Even after the debate fiasco, Biden is still the best the Democrats have got

CNN Debate - Donald Trump/Joe Biden
CNN Debate - Donald Trump/Joe Biden

Joe Biden’s disastrous debate performance will make little difference to how Americans see him. Even before his prime-time unravelling in Atlanta, more than 70 per cent of Americans had seen enough and didn’t want Biden to run again. His manifest unfitness for office does, however, allow the Democrats, their funders and their media chorus to discuss publicly what they’ve long known privately.

Say it isn’t Joe, then who will be the nominee in November? The Democratic National Committee has no good choices. Their names are Kamala Harris and Gavin Newsom. Both of them smirked and praised Biden in the customary late-Roman style on Thursday night. Meanwhile, channels like CNN and MSNBC sharpened the daggers, explained why Biden should hang up his toga and fitted Newsom, the governor of California, for his coronation at the Democratic convention in Chicago in August.

Don’t believe it. If America were a monarchy, the White House would have announced a regency on Friday morning. But a President is harder to displace, even when he’s blatantly incapable like Joe Biden. There are three paths to sending Biden into the retirement he should have taken in 2016. None of them is straight. Each is blocked. And Kamala Harris awaits at the end of all three.

Option One is for the Congress to impeach Biden. This is not going to happen. The Republican-controlled House might prefer to leave Biden dangling than to let the Democrats off the hook. The Democratic-controlled Senate is hardly likely to admit its role as an accessory in misleading the American public about Biden’s fitness for office.

Option Two is for Congress to invoke the Twenty-Fifth Amendment. Unfortunately, the Twenty-Fifth, which was added after the assassination of President Kennedy, specifies that in case of presidential “death, removal, resignation or incapacity”, the Vice President takes over. Republicans will relish a Trump vs. Harris race. For similar reasons, the party managers in the Democratic National Committee and major Democratic donors will dread it.

That leaves Option Three: begging the President to resign, then pushing through a new nominee in Chicago in August. Nothing suggests that Biden will consent to being fired. He says he “did well” on Thursday night, and Jill Biden reckons he did “such a great job”. And the First Lady isn’t gaga to think Joe can still win. He won in 2020 without campaigning. Donald Trump is now a “convicted felon”, and his lead in the swing states often polls within the margin of error. The media will fall in line.

If Biden resigns, Harris goes to Chicago as the first female and woman of colour President. Would the Democrats risk their first contested Convention as incumbents since Ted Kennedy’s run against Jimmy Carter in 1980? It would be a circus of racial resentment and class war. How would already wavering African American voters respond to a palace coup that installs a white male like Newsom?
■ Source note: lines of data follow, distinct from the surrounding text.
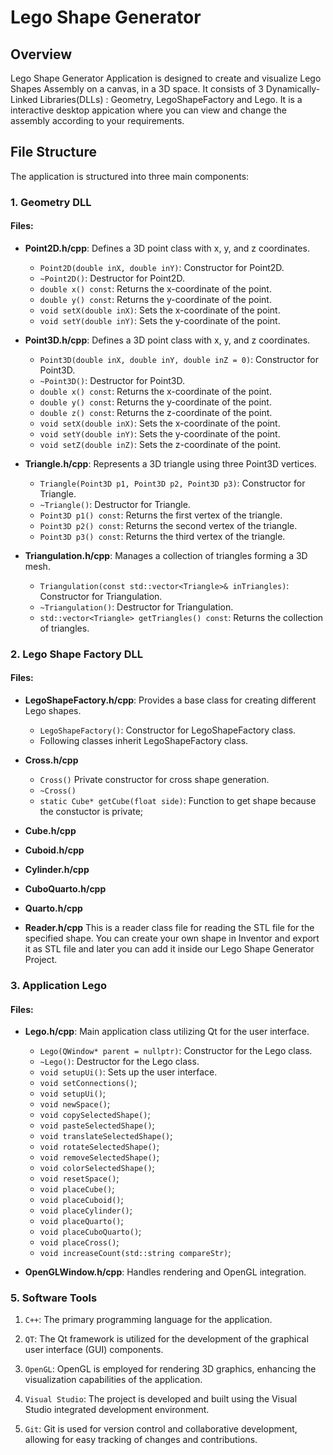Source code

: # Lego Shape Generator
 
## Overview
Lego Shape Generator Application is designed to create and visualize Lego Shapes Assembly on a canvas, in a 3D space. It consists of 3 Dynamically-Linked Libraries(DLLs) : Geometry, LegoShapeFactory and Lego. It is a interactive desktop appication where you can view and change the assembly according to your requirements.
 
## File Structure
The application is structured into three main components:
 
### 1. Geometry DLL
#### Files:
- **Point2D.h/cpp**: Defines a 3D point class with x, y, and z coordinates.
    - `Point2D(double inX, double inY)`: Constructor for Point2D.
    - `~Point2D()`: Destructor for Point2D.
    - `double x() const`: Returns the x-coordinate of the point.
    - `double y() const`: Returns the y-coordinate of the point.
    - `void setX(double inX)`: Sets the x-coordinate of the point.
    - `void setY(double inY)`: Sets the y-coordinate of the point.

- **Point3D.h/cpp**: Defines a 3D point class with x, y, and z coordinates.
    - `Point3D(double inX, double inY, double inZ = 0)`: Constructor for Point3D.
    - `~Point3D()`: Destructor for Point3D.
    - `double x() const`: Returns the x-coordinate of the point.
    - `double y() const`: Returns the y-coordinate of the point.
    - `double z() const`: Returns the z-coordinate of the point.
    - `void setX(double inX)`: Sets the x-coordinate of the point.
    - `void setY(double inY)`: Sets the y-coordinate of the point.
    - `void setZ(double inZ)`: Sets the z-coordinate of the point.
 
- **Triangle.h/cpp**: Represents a 3D triangle using three Point3D vertices.
    - `Triangle(Point3D p1, Point3D p2, Point3D p3)`: Constructor for Triangle.
    - `~Triangle()`: Destructor for Triangle.
    - `Point3D p1() const`: Returns the first vertex of the triangle.
    - `Point3D p2() const`: Returns the second vertex of the triangle.
    - `Point3D p3() const`: Returns the third vertex of the triangle.
 
- **Triangulation.h/cpp**: Manages a collection of triangles forming a 3D mesh.
    - `Triangulation(const std::vector<Triangle>& inTriangles)`: Constructor for Triangulation.
    - `~Triangulation()`: Destructor for Triangulation.
    - `std::vector<Triangle> getTriangles() const`: Returns the collection of triangles.
 
### 2. Lego Shape Factory DLL
#### Files:
- **LegoShapeFactory.h/cpp**: Provides a base class for creating different Lego shapes.
    - `LegoShapeFactory()`: Constructor for LegoShapeFactory class.
    - Following classes inherit LegoShapeFactory class.
- **Cross.h/cpp**
    - `Cross()` Private constructor for cross shape generation.
    - `~Cross()`
    - `static Cube* getCube(float side)`: Function to get shape because the constuctor is private;
- **Cube.h/cpp**
- **Cuboid.h/cpp**
- **Cylinder.h/cpp**
- **CuboQuarto.h/cpp**
- **Quarto.h/cpp**

- **Reader.h/cpp** This is a reader class file for reading the STL file for the specified shape. You can create your own shape in Inventor and export it as STL file and later you can add it inside our Lego Shape Generator Project.
 
### 3. Application Lego
#### Files:
- **Lego.h/cpp**: Main application class utilizing Qt for the user interface.
    - `Lego(QWindow* parent = nullptr)`: Constructor for the Lego class.
    - `~Lego()`: Destructor for the Lego class.
    - `void setupUi()`: Sets up the user interface.
    - `void setConnections()`;
    - `void setupUi()`;
    - `void newSpace()`;
    - `void copySelectedShape()`;
    - `void pasteSelectedShape()`;
    - `void translateSelectedShape()`;
    - `void rotateSelectedShape()`;
    - `void removeSelectedShape()`;
    - `void colorSelectedShape()`;
    - `void resetSpace()`;
    - `void placeCube()`;
    - `void placeCuboid()`;
    - `void placeCylinder()`;
    - `void placeQuarto()`;
    - `void placeCuboQuarto()`;
    - `void placeCross()`;
    - `void increaseCount(std::string compareStr)`;
 
- **OpenGLWindow.h/cpp**: Handles rendering and OpenGL integration.
 
### 5. Software Tools
 
1. `C++`: The primary programming language for the application.
 
2. `QT`: The Qt framework is utilized for the development of the graphical user interface (GUI) components.
 
3. `OpenGL`: OpenGL is employed for rendering 3D graphics, enhancing the visualization capabilities of the application.
 
4. `Visual Studio`: The project is developed and built using the Visual Studio integrated development environment.
 
5. `Git`: Git is used for version control and collaborative development, allowing for easy tracking of changes and contributions.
Another alternative, Michigan’s governor Gretchen Whitmer, might swing her state back into the Democratic column, but again, the racial optics would be terrible. The Democratic coalition runs on the combustible fuel of identity politics. The DNC and the donors might prefer four years out of office to blowing up the party.
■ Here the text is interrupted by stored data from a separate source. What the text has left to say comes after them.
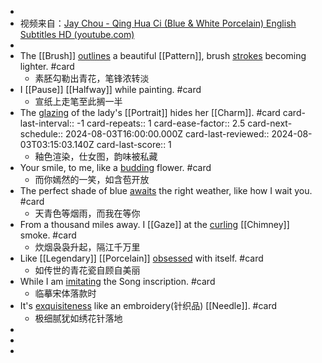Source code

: -
- 视频来自：[Jay Chou - Qing Hua Ci (Blue & White Porcelain) English Subtitles HD (youtube.com)](https://www.youtube.com/watch?v=TrUy1rcQ5iA&ab_channel=shortyfb)
-
- The [[Brush]] [outlines]([[Outline]]) a beautiful [[Pattern]], brush [strokes]([[Stroke]]) becoming lighter. #card
	- 素胚勾勒出青花，笔锋浓转淡
- I [[Pause]] [[Halfway]] while painting. #card
	- 宣纸上走笔至此搁一半
- The [glazing]([[Glaze]]) of the lady's [[Portrait]] hides her [[Charm]]. #card
  card-last-interval:: -1
  card-repeats:: 1
  card-ease-factor:: 2.5
  card-next-schedule:: 2024-08-03T16:00:00.000Z
  card-last-reviewed:: 2024-08-03T03:15:03.140Z
  card-last-score:: 1
	- 釉色渲染，仕女图，韵味被私藏
- Your smile, to me, like a [budding]([[Bud]]) flower. #card
	- 而你嫣然的一笑，如含苞开放
- The perfect shade of blue [awaits]([[Await]]) the right weather, like how I wait you. #card
	- 天青色等烟雨，而我在等你
- From a thousand miles away. I [[Gaze]] at the [curling]([[Curl]]) [[Chimney]] smoke. #card
	- 炊烟袅袅升起，隔江千万里
- Like [[Legendary]] [[Porcelain]] [obsessed]([[Obsess]]) with itself. #card
	- 如传世的青花瓷自顾自美丽
- While I am [imitating]([[Imitate]]) the Song inscription. #card
	- 临摹宋体落款时
- It's [exquisiteness]([[Exquisite]]) like an embroidery(针织品) [[Needle]]. #card
	- 极细腻犹如绣花针落地
-
-
-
A President Harris would have the Democratic machine, the Justice Department and a begrudging media on her side. She would be the only obstacle to a second Trump term in an election that the Democrats frame as “democracy versus autocracy”.

Dire as her poll numbers now are, Harris might also appeal to a demographic that helped to assure Trump’s defeat in 2020, suburban white women. If the girl boss slays the handsy white ogre, Americans can escape the Grumpy Old Men reboot they’re currently trapped in.

It sounds like a fairy tale, but it’s really a nightmare. Kamala Harris is not a natural politician. Worse, she fails to play the part of one. Like Trump and Biden, her eminence is a symptom and a cause of America’s crisis of legitimacy. Unlike them, she has no record of achievement. The Harris presidency would be short, but it would still be catastrophic, and in unpredictable ways.

The Democrats may prefer to stick with the slow-motion disaster of the Biden presidency.